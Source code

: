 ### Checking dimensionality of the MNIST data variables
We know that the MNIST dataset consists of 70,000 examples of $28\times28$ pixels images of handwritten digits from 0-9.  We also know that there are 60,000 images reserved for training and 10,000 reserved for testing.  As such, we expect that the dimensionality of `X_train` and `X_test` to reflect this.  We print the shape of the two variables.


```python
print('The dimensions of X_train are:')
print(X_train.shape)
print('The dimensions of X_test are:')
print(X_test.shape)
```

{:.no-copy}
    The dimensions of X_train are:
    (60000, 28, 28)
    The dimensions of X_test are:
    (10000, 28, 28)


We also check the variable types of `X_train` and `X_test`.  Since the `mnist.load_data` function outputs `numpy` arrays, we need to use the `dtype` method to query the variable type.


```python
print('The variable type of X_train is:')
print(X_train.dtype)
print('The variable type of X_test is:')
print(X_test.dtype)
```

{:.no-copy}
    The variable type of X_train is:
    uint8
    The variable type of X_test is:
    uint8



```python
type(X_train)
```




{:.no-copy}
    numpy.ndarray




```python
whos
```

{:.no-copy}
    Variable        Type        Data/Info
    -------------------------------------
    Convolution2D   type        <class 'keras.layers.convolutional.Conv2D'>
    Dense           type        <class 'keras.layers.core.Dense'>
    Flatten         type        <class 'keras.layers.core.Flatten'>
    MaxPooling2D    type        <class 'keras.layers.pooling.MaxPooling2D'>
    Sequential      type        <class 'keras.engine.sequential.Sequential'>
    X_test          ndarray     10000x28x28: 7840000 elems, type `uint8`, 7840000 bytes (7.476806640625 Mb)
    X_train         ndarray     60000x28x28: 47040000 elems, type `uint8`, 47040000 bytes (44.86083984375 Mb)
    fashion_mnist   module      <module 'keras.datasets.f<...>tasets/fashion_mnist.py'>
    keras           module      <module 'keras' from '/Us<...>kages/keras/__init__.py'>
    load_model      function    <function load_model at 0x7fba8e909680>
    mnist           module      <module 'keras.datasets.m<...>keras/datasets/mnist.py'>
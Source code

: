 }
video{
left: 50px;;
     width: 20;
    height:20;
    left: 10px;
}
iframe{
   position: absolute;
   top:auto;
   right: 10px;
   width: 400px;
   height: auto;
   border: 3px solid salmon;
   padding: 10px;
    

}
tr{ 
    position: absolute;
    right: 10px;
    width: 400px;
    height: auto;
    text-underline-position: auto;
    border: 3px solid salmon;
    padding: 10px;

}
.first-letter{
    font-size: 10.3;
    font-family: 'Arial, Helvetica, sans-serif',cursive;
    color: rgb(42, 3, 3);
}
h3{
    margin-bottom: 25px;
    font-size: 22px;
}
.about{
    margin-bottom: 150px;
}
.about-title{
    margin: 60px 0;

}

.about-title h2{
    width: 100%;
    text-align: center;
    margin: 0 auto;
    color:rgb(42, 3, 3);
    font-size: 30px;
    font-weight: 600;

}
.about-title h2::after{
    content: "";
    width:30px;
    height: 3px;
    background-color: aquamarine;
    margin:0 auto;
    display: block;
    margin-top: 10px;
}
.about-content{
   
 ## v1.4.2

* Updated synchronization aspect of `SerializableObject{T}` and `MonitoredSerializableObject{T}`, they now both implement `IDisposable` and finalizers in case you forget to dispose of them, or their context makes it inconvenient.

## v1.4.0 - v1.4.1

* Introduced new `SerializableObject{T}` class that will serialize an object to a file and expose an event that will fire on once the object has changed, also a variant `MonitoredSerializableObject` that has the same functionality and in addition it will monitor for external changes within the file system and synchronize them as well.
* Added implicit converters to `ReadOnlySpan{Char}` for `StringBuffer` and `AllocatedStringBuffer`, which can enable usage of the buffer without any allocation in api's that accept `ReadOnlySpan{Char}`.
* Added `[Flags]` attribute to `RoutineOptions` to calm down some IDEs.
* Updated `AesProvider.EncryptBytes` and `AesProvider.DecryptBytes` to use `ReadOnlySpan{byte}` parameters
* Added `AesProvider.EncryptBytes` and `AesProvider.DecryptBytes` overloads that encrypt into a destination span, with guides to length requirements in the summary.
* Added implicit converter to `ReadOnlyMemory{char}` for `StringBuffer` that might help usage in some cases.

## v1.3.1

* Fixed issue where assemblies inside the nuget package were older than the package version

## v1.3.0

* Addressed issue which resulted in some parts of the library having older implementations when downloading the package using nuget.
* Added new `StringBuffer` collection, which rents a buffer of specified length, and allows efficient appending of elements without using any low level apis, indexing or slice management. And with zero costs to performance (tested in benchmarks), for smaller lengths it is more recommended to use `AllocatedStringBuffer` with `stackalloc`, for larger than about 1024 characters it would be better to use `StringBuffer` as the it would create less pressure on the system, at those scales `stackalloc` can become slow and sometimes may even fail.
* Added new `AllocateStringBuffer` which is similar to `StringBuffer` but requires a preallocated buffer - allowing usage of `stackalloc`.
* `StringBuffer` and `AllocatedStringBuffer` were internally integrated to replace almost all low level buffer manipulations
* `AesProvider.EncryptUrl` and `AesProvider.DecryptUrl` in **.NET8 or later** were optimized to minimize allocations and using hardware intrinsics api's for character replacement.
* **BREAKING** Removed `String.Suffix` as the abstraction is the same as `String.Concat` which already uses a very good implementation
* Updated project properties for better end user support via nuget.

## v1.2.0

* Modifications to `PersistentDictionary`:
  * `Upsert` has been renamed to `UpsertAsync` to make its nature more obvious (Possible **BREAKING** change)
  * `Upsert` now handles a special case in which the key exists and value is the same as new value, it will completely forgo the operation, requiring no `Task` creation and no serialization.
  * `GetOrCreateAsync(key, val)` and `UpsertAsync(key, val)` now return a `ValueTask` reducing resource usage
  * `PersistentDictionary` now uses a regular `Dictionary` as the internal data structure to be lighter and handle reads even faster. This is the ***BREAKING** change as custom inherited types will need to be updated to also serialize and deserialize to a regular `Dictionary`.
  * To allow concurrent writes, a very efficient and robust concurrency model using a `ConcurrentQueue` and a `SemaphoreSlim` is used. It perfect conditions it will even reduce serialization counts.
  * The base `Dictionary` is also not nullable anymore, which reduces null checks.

YOUR OBJECTIVE -
Repeat all of the entries above exactly.

YOUR SOLUTION -
Source code

: ### Checking dimensionality of the MNIST data variables
We know that the MNIST dataset consists of 70,000 examples of $28\times28$ pixels images of handwritten digits from 0-9.  We also know that there are 60,000 images reserved for training and 10,000 reserved for testing.  As such, we expect that the dimensionality of `X_train` and `X_test` to reflect this.  We print the shape of the two variables.


```python
print('The dimensions of X_train are:')
print(X_train.shape)
print('The dimensions of X_test are:')
print(X_test.shape)
```

{:.no-copy}
    The dimensions of X_train are:
    (60000, 28, 28)
    The dimensions of X_test are:
    (10000, 28, 28)


We also check the variable types of `X_train` and `X_test`.  Since the `mnist.load_data` function outputs `numpy` arrays, we need to use the `dtype` method to query the variable type.


```python
print('The variable type of X_train is:')
print(X_train.dtype)
print('The variable type of X_test is:')
print(X_test.dtype)
```

{:.no-copy}
    The variable type of X_train is:
    uint8
    The variable type of X_test is:
    uint8



```python
type(X_train)
```




{:.no-copy}
    numpy.ndarray




```python
whos
```

{:.no-copy}
    Variable        Type        Data/Info
    -------------------------------------
    Convolution2D   type        <class 'keras.layers.convolutional.Conv2D'>
    Dense           type        <class 'keras.layers.core.Dense'>
    Flatten         type        <class 'keras.layers.core.Flatten'>
    MaxPooling2D    type        <class 'keras.layers.pooling.MaxPooling2D'>
    Sequential      type        <class 'keras.engine.sequential.Sequential'>
    X_test          ndarray     10000x28x28: 7840000 elems, type `uint8`, 7840000 bytes (7.476806640625 Mb)
    X_train         ndarray     60000x28x28: 47040000 elems, type `uint8`, 47040000 bytes (44.86083984375 Mb)
    fashion_mnist   module      <module 'keras.datasets.f<...>tasets/fashion_mnist.py'>
    keras           module      <module 'keras' from '/Us<...>kages/keras/__init__.py'>
    load_model      function    <function load_model at 0x7fba8e909680>
    mnist           module      <module 'keras.datasets.m<...>keras/datasets/mnist.py'>
Source code

: }
video{
left: 50px;;
     width: 20;
    height:20;
    left: 10px;
}
iframe{
   position: absolute;
   top:auto;
   right: 10px;
   width: 400px;
   height: auto;
   border: 3px solid salmon;
   padding: 10px;
    

}
tr{ 
    position: absolute;
    right: 10px;
    width: 400px;
    height: auto;
    text-underline-position: auto;
    border: 3px solid salmon;
    padding: 10px;

}
.first-letter{
    font-size: 10.3;
    font-family: 'Arial, Helvetica, sans-serif',cursive;
    color: rgb(42, 3, 3);
}
h3{
    margin-bottom: 25px;
    font-size: 22px;
}
.about{
    margin-bottom: 150px;
}
.about-title{
    margin: 60px 0;

}

.about-title h2{
    width: 100%;
    text-align: center;
    margin: 0 auto;
    color:rgb(42, 3, 3);
    font-size: 30px;
    font-weight: 600;

}
.about-title h2::after{
    content: "";
    width:30px;
    height: 3px;
    background-color: aquamarine;
    margin:0 auto;
    display: block;
    margin-top: 10px;
}
.about-content{
   
 ## v1.4.2

* Updated synchronization aspect of `SerializableObject{T}` and `MonitoredSerializableObject{T}`, they now both implement `IDisposable` and finalizers in case you forget to dispose of them, or their context makes it inconvenient.

## v1.4.0 - v1.4.1

* Introduced new `SerializableObject{T}` class that will serialize an object to a file and expose an event that will fire on once the object has changed, also a variant `MonitoredSerializableObject` that has the same functionality and in addition it will monitor for external changes within the file system and synchronize them as well.
* Added implicit converters to `ReadOnlySpan{Char}` for `StringBuffer` and `AllocatedStringBuffer`, which can enable usage of the buffer without any allocation in api's that accept `ReadOnlySpan{Char}`.
* Added `[Flags]` attribute to `RoutineOptions` to calm down some IDEs.
* Updated `AesProvider.EncryptBytes` and `AesProvider.DecryptBytes` to use `ReadOnlySpan{byte}` parameters
* Added `AesProvider.EncryptBytes` and `AesProvider.DecryptBytes` overloads that encrypt into a destination span, with guides to length requirements in the summary.
* Added implicit converter to `ReadOnlyMemory{char}` for `StringBuffer` that might help usage in some cases.

## v1.3.1

* Fixed issue where assemblies inside the nuget package were older than the package version

## v1.3.0

* Addressed issue which resulted in some parts of the library having older implementations when downloading the package using nuget.
* Added new `StringBuffer` collection, which rents a buffer of specified length, and allows efficient appending of elements without using any low level apis, indexing or slice management. And with zero costs to performance (tested in benchmarks), for smaller lengths it is more recommended to use `AllocatedStringBuffer` with `stackalloc`, for larger than about 1024 characters it would be better to use `StringBuffer` as the it would create less pressure on the system, at those scales `stackalloc` can become slow and sometimes may even fail.
* Added new `AllocateStringBuffer` which is similar to `StringBuffer` but requires a preallocated buffer - allowing usage of `stackalloc`.
* `StringBuffer` and `AllocatedStringBuffer` were internally integrated to replace almost all low level buffer manipulations
* `AesProvider.EncryptUrl` and `AesProvider.DecryptUrl` in **.NET8 or later** were optimized to minimize allocations and using hardware intrinsics api's for character replacement.
* **BREAKING** Removed `String.Suffix` as the abstraction is the same as `String.Concat` which already uses a very good implementation
* Updated project properties for better end user support via nuget.

## v1.2.0

* Modifications to `PersistentDictionary`:
  * `Upsert` has been renamed to `UpsertAsync` to make its nature more obvious (Possible **BREAKING** change)
  * `Upsert` now handles a special case in which the key exists and value is the same as new value, it will completely forgo the operation, requiring no `Task` creation and no serialization.
  * `GetOrCreateAsync(key, val)` and `UpsertAsync(key, val)` now return a `ValueTask` reducing resource usage
  * `PersistentDictionary` now uses a regular `Dictionary` as the internal data structure to be lighter and handle reads even faster. This is the ***BREAKING** change as custom inherited types will need to be updated to also serialize and deserialize to a regular `Dictionary`.
  * To allow concurrent writes, a very efficient and robust concurrency model using a `ConcurrentQueue` and a `SemaphoreSlim` is used. It perfect conditions it will even reduce serialization counts.
  * The base `Dictionary` is also not nullable anymore, which reduces null checks.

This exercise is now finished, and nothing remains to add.